**Work item:** Go through the records and write each one out again exactly.

(Beginning of Data extracts)

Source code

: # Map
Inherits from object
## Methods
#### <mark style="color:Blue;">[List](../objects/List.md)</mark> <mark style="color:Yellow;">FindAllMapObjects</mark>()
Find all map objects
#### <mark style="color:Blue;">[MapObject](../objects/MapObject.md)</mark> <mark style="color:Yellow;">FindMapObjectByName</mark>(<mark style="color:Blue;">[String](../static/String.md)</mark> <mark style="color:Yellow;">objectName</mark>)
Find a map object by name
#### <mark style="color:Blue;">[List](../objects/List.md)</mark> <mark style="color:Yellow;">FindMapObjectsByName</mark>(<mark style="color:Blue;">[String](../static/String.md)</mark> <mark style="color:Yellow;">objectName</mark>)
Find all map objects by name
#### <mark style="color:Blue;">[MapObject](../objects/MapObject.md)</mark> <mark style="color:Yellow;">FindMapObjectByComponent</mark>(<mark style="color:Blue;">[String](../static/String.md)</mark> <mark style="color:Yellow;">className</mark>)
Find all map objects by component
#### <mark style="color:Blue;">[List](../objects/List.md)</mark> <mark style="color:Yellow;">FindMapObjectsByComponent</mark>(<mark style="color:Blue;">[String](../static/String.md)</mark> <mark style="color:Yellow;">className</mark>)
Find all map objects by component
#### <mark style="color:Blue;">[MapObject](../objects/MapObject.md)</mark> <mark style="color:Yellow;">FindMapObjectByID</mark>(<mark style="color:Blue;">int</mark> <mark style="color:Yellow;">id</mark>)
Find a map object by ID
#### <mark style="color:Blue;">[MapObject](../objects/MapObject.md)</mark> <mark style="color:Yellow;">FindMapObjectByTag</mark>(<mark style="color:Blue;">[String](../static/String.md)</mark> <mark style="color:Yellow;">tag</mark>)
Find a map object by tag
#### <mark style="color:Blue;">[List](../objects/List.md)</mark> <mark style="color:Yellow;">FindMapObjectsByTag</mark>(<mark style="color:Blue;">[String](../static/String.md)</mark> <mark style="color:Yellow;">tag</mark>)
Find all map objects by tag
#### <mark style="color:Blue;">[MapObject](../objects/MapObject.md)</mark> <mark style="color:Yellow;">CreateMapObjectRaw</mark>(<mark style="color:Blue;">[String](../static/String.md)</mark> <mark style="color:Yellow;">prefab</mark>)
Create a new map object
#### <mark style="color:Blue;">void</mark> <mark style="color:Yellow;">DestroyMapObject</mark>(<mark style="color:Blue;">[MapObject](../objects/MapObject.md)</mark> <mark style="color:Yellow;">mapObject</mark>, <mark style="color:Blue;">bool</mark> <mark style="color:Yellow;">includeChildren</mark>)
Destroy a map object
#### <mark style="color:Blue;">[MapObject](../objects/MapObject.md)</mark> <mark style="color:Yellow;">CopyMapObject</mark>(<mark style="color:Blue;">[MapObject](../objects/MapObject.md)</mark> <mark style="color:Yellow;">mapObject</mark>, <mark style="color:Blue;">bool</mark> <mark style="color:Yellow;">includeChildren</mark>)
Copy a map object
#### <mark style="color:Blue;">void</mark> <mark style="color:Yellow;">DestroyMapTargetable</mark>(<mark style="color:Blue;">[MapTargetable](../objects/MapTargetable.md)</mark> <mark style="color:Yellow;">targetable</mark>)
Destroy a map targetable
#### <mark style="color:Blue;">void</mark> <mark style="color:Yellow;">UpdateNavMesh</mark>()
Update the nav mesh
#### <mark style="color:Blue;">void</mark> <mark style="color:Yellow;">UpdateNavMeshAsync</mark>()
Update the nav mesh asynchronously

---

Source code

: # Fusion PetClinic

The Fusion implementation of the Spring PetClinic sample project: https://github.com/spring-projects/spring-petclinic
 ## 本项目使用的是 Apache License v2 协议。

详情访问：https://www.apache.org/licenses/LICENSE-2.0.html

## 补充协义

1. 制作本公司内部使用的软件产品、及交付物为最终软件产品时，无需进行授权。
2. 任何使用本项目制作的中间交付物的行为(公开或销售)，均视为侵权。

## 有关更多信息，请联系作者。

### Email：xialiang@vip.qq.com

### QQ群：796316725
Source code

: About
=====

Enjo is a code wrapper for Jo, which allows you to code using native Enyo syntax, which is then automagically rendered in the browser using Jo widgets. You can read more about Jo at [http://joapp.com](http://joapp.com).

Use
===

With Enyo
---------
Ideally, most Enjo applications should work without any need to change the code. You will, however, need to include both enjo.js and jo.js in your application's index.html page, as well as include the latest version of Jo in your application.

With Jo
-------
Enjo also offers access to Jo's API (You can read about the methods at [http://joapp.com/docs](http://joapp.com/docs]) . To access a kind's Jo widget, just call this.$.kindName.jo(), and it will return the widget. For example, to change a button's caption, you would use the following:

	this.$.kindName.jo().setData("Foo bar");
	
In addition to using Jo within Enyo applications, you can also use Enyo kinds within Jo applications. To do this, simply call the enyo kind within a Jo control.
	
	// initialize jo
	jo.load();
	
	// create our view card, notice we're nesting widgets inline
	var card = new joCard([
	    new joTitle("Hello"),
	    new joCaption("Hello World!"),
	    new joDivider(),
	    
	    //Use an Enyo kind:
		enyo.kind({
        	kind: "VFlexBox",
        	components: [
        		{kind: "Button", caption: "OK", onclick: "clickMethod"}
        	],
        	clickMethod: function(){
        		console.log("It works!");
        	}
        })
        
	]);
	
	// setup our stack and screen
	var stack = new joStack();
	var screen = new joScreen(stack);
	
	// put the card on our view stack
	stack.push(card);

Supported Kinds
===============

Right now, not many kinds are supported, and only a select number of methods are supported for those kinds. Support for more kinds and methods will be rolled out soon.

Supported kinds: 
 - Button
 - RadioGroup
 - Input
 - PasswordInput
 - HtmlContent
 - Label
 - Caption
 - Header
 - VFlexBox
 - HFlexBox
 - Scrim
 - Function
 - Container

(End of Data extracts)

**Written response:**
Source code

: # Map
Inherits from object
## Methods
#### <mark style="color:Blue;">[List](../objects/List.md)</mark> <mark style="color:Yellow;">FindAllMapObjects</mark>()
Find all map objects
#### <mark style="color:Blue;">[MapObject](../objects/MapObject.md)</mark> <mark style="color:Yellow;">FindMapObjectByName</mark>(<mark style="color:Blue;">[String](../static/String.md)</mark> <mark style="color:Yellow;">objectName</mark>)
Find a map object by name
#### <mark style="color:Blue;">[List](../objects/List.md)</mark> <mark style="color:Yellow;">FindMapObjectsByName</mark>(<mark style="color:Blue;">[String](../static/String.md)</mark> <mark style="color:Yellow;">objectName</mark>)
Find all map objects by name
#### <mark style="color:Blue;">[MapObject](../objects/MapObject.md)</mark> <mark style="color:Yellow;">FindMapObjectByComponent</mark>(<mark style="color:Blue;">[String](../static/String.md)</mark> <mark style="color:Yellow;">className</mark>)
Find all map objects by component
#### <mark style="color:Blue;">[List](../objects/List.md)</mark> <mark style="color:Yellow;">FindMapObjectsByComponent</mark>(<mark style="color:Blue;">[String](../static/String.md)</mark> <mark style="color:Yellow;">className</mark>)
Find all map objects by component
#### <mark style="color:Blue;">[MapObject](../objects/MapObject.md)</mark> <mark style="color:Yellow;">FindMapObjectByID</mark>(<mark style="color:Blue;">int</mark> <mark style="color:Yellow;">id</mark>)
Find a map object by ID
#### <mark style="color:Blue;">[MapObject](../objects/MapObject.md)</mark> <mark style="color:Yellow;">FindMapObjectByTag</mark>(<mark style="color:Blue;">[String](../static/String.md)</mark> <mark style="color:Yellow;">tag</mark>)
Find a map object by tag
#### <mark style="color:Blue;">[List](../objects/List.md)</mark> <mark style="color:Yellow;">FindMapObjectsByTag</mark>(<mark style="color:Blue;">[String](../static/String.md)</mark> <mark style="color:Yellow;">tag</mark>)
Find all map objects by tag
#### <mark style="color:Blue;">[MapObject](../objects/MapObject.md)</mark> <mark style="color:Yellow;">CreateMapObjectRaw</mark>(<mark style="color:Blue;">[String](../static/String.md)</mark> <mark style="color:Yellow;">prefab</mark>)
Create a new map object
#### <mark style="color:Blue;">void</mark> <mark style="color:Yellow;">DestroyMapObject</mark>(<mark style="color:Blue;">[MapObject](../objects/MapObject.md)</mark> <mark style="color:Yellow;">mapObject</mark>, <mark style="color:Blue;">bool</mark> <mark style="color:Yellow;">includeChildren</mark>)
Destroy a map object
#### <mark style="color:Blue;">[MapObject](../objects/MapObject.md)</mark> <mark style="color:Yellow;">CopyMapObject</mark>(<mark style="color:Blue;">[MapObject](../objects/MapObject.md)</mark> <mark style="color:Yellow;">mapObject</mark>, <mark style="color:Blue;">bool</mark> <mark style="color:Yellow;">includeChildren</mark>)
Copy a map object
#### <mark style="color:Blue;">void</mark> <mark style="color:Yellow;">DestroyMapTargetable</mark>(<mark style="color:Blue;">[MapTargetable](../objects/MapTargetable.md)</mark> <mark style="color:Yellow;">targetable</mark>)
Destroy a map targetable
#### <mark style="color:Blue;">void</mark> <mark style="color:Yellow;">UpdateNavMesh</mark>()
Update the nav mesh
#### <mark style="color:Blue;">void</mark> <mark style="color:Yellow;">UpdateNavMeshAsync</mark>()
Update the nav mesh asynchronously

---

Source code

: # Fusion PetClinic

The Fusion implementation of the Spring PetClinic sample project: https://github.com/spring-projects/spring-petclinic
 ## 本项目使用的是 Apache License v2 协议。

详情访问：https://www.apache.org/licenses/LICENSE-2.0.html

## 补充协义

1. 制作本公司内部使用的软件产品、及交付物为最终软件产品时，无需进行授权。
2. 任何使用本项目制作的中间交付物的行为(公开或销售)，均视为侵权。

## 有关更多信息，请联系作者。

### Email：xialiang@vip.qq.com

### QQ群：796316725
Source code

: About
=====

Enjo is a code wrapper for Jo, which allows you to code using native Enyo syntax, which is then automagically rendered in the browser using Jo widgets. You can read more about Jo at [http://joapp.com](http://joapp.com).

Use
===

With Enyo
---------
Ideally, most Enjo applications should work without any need to change the code. You will, however, need to include both enjo.js and jo.js in your application's index.html page, as well as include the latest version of Jo in your application.

With Jo
-------
Enjo also offers access to Jo's API (You can read about the methods at [http://joapp.com/docs](http://joapp.com/docs]) . To access a kind's Jo widget, just call this.$.kindName.jo(), and it will return the widget. For example, to change a button's caption, you would use the following:

	this.$.kindName.jo().setData("Foo bar");
	
In addition to using Jo within Enyo applications, you can also use Enyo kinds within Jo applications. To do this, simply call the enyo kind within a Jo control.
	
	// initialize jo
	jo.load();
	
	// create our view card, notice we're nesting widgets inline
	var card = new joCard([
	    new joTitle("Hello"),
	    new joCaption("Hello World!"),
	    new joDivider(),
	    
	    //Use an Enyo kind:
		enyo.kind({
        	kind: "VFlexBox",
        	components: [
        		{kind: "Button", caption: "OK", onclick: "clickMethod"}
        	],
        	clickMethod: function(){
        		console.log("It works!");
        	}
        })
        
	]);
	
	// setup our stack and screen
	var stack = new joStack();
	var screen = new joScreen(stack);
	
	// put the card on our view stack
	stack.push(card);

Supported Kinds
===============

Right now, not many kinds are supported, and only a select number of methods are supported for those kinds. Support for more kinds and methods will be rolled out soon.

Supported kinds: 
 - Button
 - RadioGroup
 - Input
 - PasswordInput
 - HtmlContent
 - Label
 - Caption
 - Header
 - VFlexBox
 - HFlexBox
 - Scrim
 - Function
 - Container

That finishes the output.